• [About this exercise]
Copy, exactly and without additions, every line in the records below from the one holding "Gerçek zamanlı mimaride" through the one holding "Ana veri seti", both ends included.

****

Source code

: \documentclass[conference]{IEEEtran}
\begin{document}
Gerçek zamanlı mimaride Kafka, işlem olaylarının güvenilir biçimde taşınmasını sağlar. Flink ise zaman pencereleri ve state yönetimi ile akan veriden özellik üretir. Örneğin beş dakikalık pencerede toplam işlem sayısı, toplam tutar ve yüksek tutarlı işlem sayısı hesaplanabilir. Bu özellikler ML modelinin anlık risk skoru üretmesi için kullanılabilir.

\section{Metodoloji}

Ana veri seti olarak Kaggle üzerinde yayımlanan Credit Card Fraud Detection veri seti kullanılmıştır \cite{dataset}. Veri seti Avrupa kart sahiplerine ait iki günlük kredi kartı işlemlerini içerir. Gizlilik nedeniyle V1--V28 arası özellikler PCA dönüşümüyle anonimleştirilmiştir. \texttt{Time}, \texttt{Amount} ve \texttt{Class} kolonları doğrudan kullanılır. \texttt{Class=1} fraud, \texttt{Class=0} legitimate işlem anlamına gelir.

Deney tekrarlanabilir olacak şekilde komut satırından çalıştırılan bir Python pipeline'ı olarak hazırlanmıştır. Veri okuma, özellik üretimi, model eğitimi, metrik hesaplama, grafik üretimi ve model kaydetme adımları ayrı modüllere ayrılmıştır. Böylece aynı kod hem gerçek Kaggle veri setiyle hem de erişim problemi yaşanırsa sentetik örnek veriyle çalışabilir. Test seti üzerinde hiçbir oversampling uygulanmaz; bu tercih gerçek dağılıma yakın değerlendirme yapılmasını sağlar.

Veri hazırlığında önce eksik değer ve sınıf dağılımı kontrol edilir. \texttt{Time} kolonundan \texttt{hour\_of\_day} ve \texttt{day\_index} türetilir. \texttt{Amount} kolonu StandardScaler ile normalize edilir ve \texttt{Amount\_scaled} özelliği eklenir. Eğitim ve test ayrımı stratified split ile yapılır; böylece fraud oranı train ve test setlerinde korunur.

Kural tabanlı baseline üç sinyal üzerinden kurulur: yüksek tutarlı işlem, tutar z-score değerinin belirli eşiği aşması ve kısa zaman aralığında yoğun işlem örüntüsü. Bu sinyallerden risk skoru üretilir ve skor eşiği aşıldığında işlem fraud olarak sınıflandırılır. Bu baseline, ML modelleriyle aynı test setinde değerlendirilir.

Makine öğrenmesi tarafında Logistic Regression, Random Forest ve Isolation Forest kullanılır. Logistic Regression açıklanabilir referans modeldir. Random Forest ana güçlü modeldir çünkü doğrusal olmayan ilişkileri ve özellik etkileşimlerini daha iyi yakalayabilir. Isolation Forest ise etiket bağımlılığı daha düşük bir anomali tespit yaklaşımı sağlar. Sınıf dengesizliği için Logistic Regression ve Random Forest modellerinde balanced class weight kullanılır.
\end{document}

****

• [Exercise response]
Gerçek zamanlı mimaride Kafka, işlem olaylarının güvenilir biçimde taşınmasını sağlar. Flink ise zaman pencereleri ve state yönetimi ile akan veriden özellik üretir. Örneğin beş dakikalık pencerede toplam işlem sayısı, toplam tutar ve yüksek tutarlı işlem sayısı hesaplanabilir. Bu özellikler ML modelinin anlık risk skoru üretmesi için kullanılabilir.

\section{Metodoloji}

Ana veri seti olarak Kaggle üzerinde yayımlanan Credit Card Fraud Detection veri seti kullanılmıştır \cite{dataset}. Veri seti Avrupa kart sahiplerine ait iki günlük kredi kartı işlemlerini içerir. Gizlilik nedeniyle V1--V28 arası özellikler PCA dönüşümüyle anonimleştirilmiştir. \texttt{Time}, \texttt{Amount} ve \texttt{Class} kolonları doğrudan kullanılır. \texttt{Class=1} fraud, \texttt{Class=0} legitimate işlem anlamına gelir.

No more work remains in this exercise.